*** Begin section ***

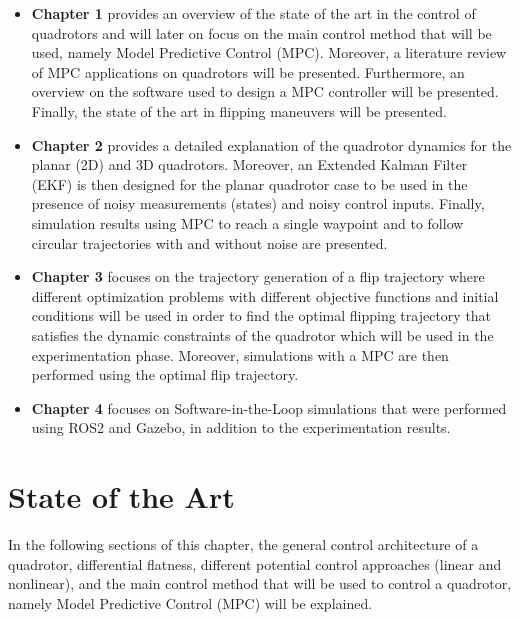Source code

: \documentclass{thesisreport}
\begin{document}
\begin{itemize}
\setlength{\itemindent}{-.5in}
	\item [] \textbf{Chapter 1} provides an overview of the state of the art in the control of quadrotors and will later on focus on the main control method that will be used, namely Model Predictive Control (MPC). Moreover, a literature review of MPC applications on quadrotors will be presented. Furthermore, an overview on the software used to design a MPC controller will be presented. Finally, the state of the art in flipping maneuvers will be presented.
	
	 \item [] \textbf{Chapter 2} provides a detailed explanation of the quadrotor dynamics for the planar (2D) and 3D quadrotors. Moreover, an Extended Kalman Filter (EKF) is then designed for the planar quadrotor case to be used in the presence of noisy measurements (states) and noisy control inputs. Finally, simulation results using MPC to reach a single waypoint and to follow circular trajectories with and without noise are presented.
	 
	 \item [] \textbf{Chapter 3} focuses on the trajectory generation of a flip trajectory where different optimization problems with different objective functions and initial conditions will be used in order to find the optimal flipping trajectory that satisfies the dynamic constraints of the quadrotor which will be used in the experimentation phase. Moreover, simulations with a MPC are then performed using the optimal flip trajectory.
	 
	 \item [] \textbf{Chapter 4} focuses on Software-in-the-Loop simulations that were performed using ROS2 and Gazebo, in addition to the experimentation results.
\end{itemize}


\newpage
 
 \chapter{State of the Art}
 
 In the following sections of this chapter,  the general control architecture of a quadrotor, differential flatness, different potential control approaches (linear and nonlinear), and the main control method that will be used to control a quadrotor, namely Model Predictive Control (MPC) will be explained. 
 
\end{document}
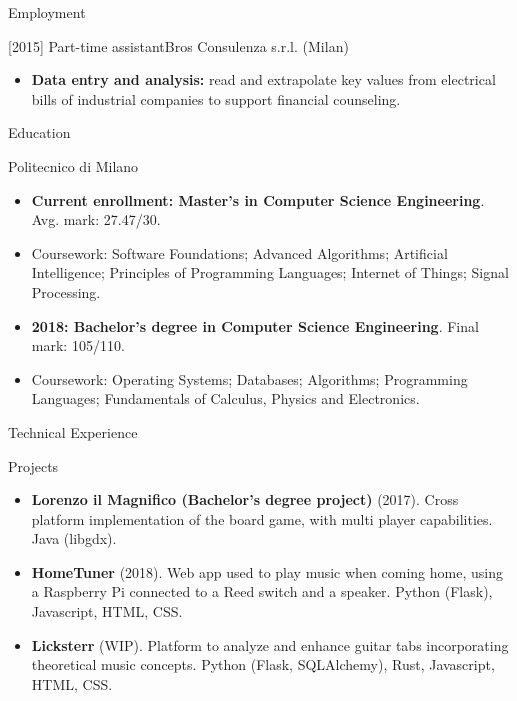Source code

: \documentclass[]{cv}
\begin{document}
	\makeheader
	
	\begin{cvsection}{Employment}
		\begin{cvsubsection}{[2015] Part-time assistant}{Bros Consulenza s.r.l. (Milan)}{}
			\begin{itemize}
				\item \textbf{Data entry and analysis:} read and extrapolate key values from electrical bills of industrial companies to support financial counseling.
			\end{itemize}
		\end{cvsubsection}
	\end{cvsection}
		
	\begin{cvsection}{Education}
		\begin{cvsubsection}{Politecnico di Milano}{}{}
			\begin{itemize}
				\item \textbf{Current enrollment: Master's in Computer Science Engineering}. Avg. mark: 27.47/30.
				\item Coursework: Software Foundations; Advanced Algorithms; Artificial Intelligence; Principles of Programming Languages; Internet of Things; Signal Processing.
				\item \textbf{2018: Bachelor's degree in Computer Science Engineering}. Final mark: 105/110.
				\item Coursework: Operating Systems; Databases; Algorithms; Programming Languages; Fundamentals of Calculus, Physics and Electronics.
			\end{itemize}
		\end{cvsubsection}
	\end{cvsection}
	
	\begin{cvsection}{Technical Experience}
		\begin{cvsubsection}{Projects}{}{}
			\begin{itemize}
				\item \textbf{Lorenzo il Magnifico (Bachelor's degree project)} (2017). Cross platform implementation of the board game, with multi player capabilities.  Java (libgdx).
				\item \textbf{HomeTuner} (2018). Web app used to play music when coming home, using a Raspberry Pi connected to a Reed switch and a speaker.  Python (Flask), Javascript, HTML, CSS.
				\item \textbf{Licksterr} (WIP). Platform to analyze and enhance guitar tabs incorporating theoretical music concepts.  Python (Flask, SQLAlchemy), Rust, Javascript, HTML, CSS.
			\end{itemize}
		\end{cvsubsection}
	\end{cvsection}
	
\end{document}

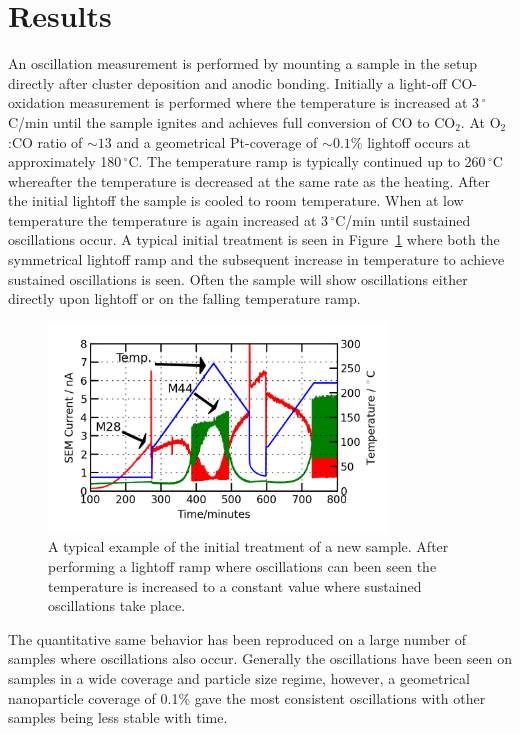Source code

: \documentclass[8.5pt,twoside,twocolumn]{article}
\begin{document}
\section{Results}
An oscillation measurement is performed by mounting a sample in the setup directly after cluster deposition and anodic bonding. Initially a light-off CO-oxidation measurement is performed where the temperature is increased at 3\,$^\circ$C/min until the sample ignites and achieves full conversion of CO to CO$_2$. At O$_2$:CO ratio of $\sim13$ and a geometrical Pt-coverage of $\sim0.1\%$ lightoff occurs at approximately 180\,$^\circ$C. The temperature ramp is typically continued up to 260\,$^\circ$C whereafter the temperature is decreased at the same rate as the heating. After the initial lightoff the sample is cooled to room temperature. When at low temperature the temperature is again increased at 3\,$^\circ$C/min until sustained oscillations occur. A typical initial treatment is seen in Figure~\ref{fgr:initial_treatment} where both the symmetrical lightoff ramp and the subsequent increase in temperature to achieve sustained oscillations is seen. Often the sample will show oscillations either directly upon lightoff or on the falling temperature ramp.
\begin{figure}[h]
\centering
  \includegraphics[width=9cm]{initial_treatment.png}
  \caption{A typical example of the initial treatment of a new sample. After performing a lightoff ramp where oscillations can been seen the temperature is increased to a constant value where sustained oscillations take place.}
  \label{fgr:initial_treatment}
\end{figure}
The quantitative same behavior has been reproduced on a large number of samples where oscillations also occur. Generally the oscillations have been seen on samples in a wide coverage and particle size regime, however, a geometrical nanoparticle coverage of 0.1\% gave the most consistent oscillations with other samples being less stable with time.
\end{document}
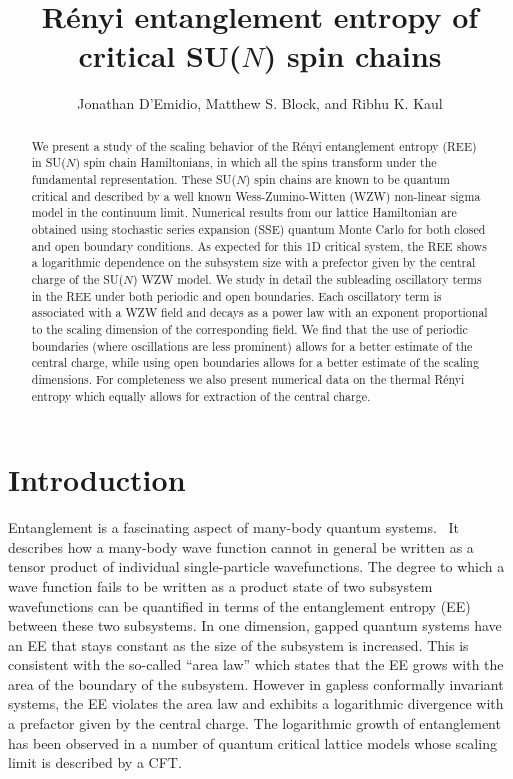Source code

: \documentclass[aps,prb,reprint,floatfix]{revtex4-1}
\begin{document}
\title{R\'{e}nyi entanglement entropy of critical SU($N$) spin chains}
\author{Jonathan D'Emidio, Matthew S. Block, and Ribhu K. Kaul}
\begin{abstract}

We present a study of the scaling behavior of the R\'{e}nyi entanglement entropy (REE) in SU($N$) spin chain Hamiltonians, in which all the spins transform under the fundamental representation. These SU($N$) spin chains are known to be quantum critical and described by a well known Wess-Zumino-Witten (WZW) non-linear sigma model in the continuum limit.  Numerical results from our lattice Hamiltonian are obtained using  stochastic series expansion (SSE) quantum Monte Carlo for both closed and open boundary conditions. As expected for this 1D critical system, the REE shows a logarithmic dependence on the subsystem size with a prefector given by the central charge of the SU($N$) WZW model.  We study in detail the subleading oscillatory terms in the REE under both periodic and open boundaries.  Each oscillatory term is associated with a WZW field and decays as a power law with an exponent proportional to the scaling dimension of the corresponding field.  We find that the use of periodic boundaries (where oscillations are less prominent) allows for a better estimate of the central charge, while using open boundaries allows for a better estimate of the scaling dimensions.  For completeness we also present numerical data on the thermal R\'{e}nyi entropy which equally allows for extraction of the central charge.


\end{abstract}
\setlength{\belowcaptionskip}{-8pt}
\maketitle
\section{Introduction}  

Entanglement is a fascinating aspect of many-body quantum systems.~\cite{Amico2008:Entanglement}  It describes how a many-body wave function cannot in general be written as a tensor product of individual single-particle wavefunctions.  The degree to which a wave function fails to be written as a product state of two subsystem wavefunctions can be quantified in terms of the entanglement entropy (EE) between these two subsystems. In one dimension, gapped quantum systems have an EE that stays constant as the size of the subsystem is increased. This is consistent with the so-called ``area law'' which states that the EE grows with the area of the boundary of the subsystem.\cite{Eisert2010:AreaLaws} However in gapless conformally invariant systems, the EE violates the area law and exhibits a logarithmic divergence with a prefactor given by the central charge. \cite{Holzhey1994:GeometricEntropyCFT,Calabrese2004:EEandQFT,Korepin2004:thermal} The logarithmic growth of entanglement has been observed in a number of quantum critical lattice models whose scaling limit is described by a CFT.  
\end{document}
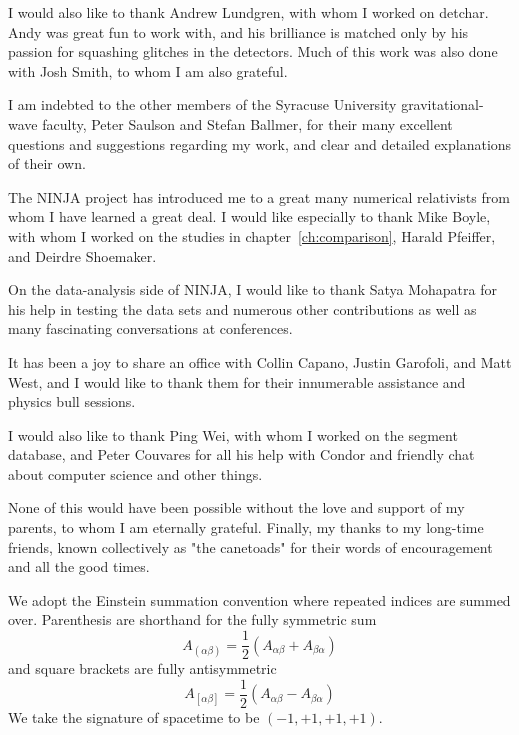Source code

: \documentclass[12pt,notitlepage]{report}
\begin{document}
I would also like to thank Andrew Lundgren, with whom I worked on
detchar.  Andy was great fun to work with, and his brilliance is
matched only by his passion for squashing glitches in the detectors.
Much of this work was also done with Josh Smith, to whom I am also
grateful.

I am indebted to the other members of the Syracuse University
gravitational-wave faculty, Peter Saulson and Stefan Ballmer, for their
many excellent questions and suggestions regarding my work, and clear
and detailed explanations of their own.

The NINJA project has introduced me to a great many numerical
relativists from whom I have learned a great deal.  I would like
especially to thank Mike Boyle, with whom I worked on the studies in
chapter~\ref{ch:comparison}, Harald Pfeiffer, and Deirdre Shoemaker.

On the data-analysis side of NINJA, I would like to thank Satya
Mohapatra for his help in testing the data sets and numerous other
contributions as well as many fascinating conversations at
conferences.

It has been a joy to share an office with Collin Capano, Justin
Garofoli, and Matt West, and I would like to thank them for their
innumerable assistance and physics bull sessions.

I would also like to thank Ping Wei, with whom I worked on the segment
database, and Peter Couvares for all his help with Condor and friendly
chat about computer science and other things.

None of this would have been possible without the love and support of
my parents, to whom I am eternally grateful.  Finally, my thanks to my
long-time friends, known collectively as "the canetoads" for their
words of encouragement and all the good times.



We adopt the Einstein summation convention where repeated indices are
summed over.  Parenthesis are shorthand for the fully symmetric sum
%
\begin{equation*}
A_{(\alpha\beta)}
= \frac{1}{2} \left(A_{\alpha\beta} 
+ A_{\beta\alpha} \right)
\end{equation*}
%
and square brackets are fully antisymmetric
%
\begin{equation*}
A_{[\alpha\beta]}
= \frac{1}{2} \left(A_{\alpha\beta} 
- A_{\beta\alpha} \right)
\end{equation*}
%
We take the signature of spacetime to be $(-1,+1,+1,+1)$.
\end{document}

*** End section ***

= Activity =
Count the lines in the records above that contain the word "lightoff", and reply with only that number.

= Reply to the task =
2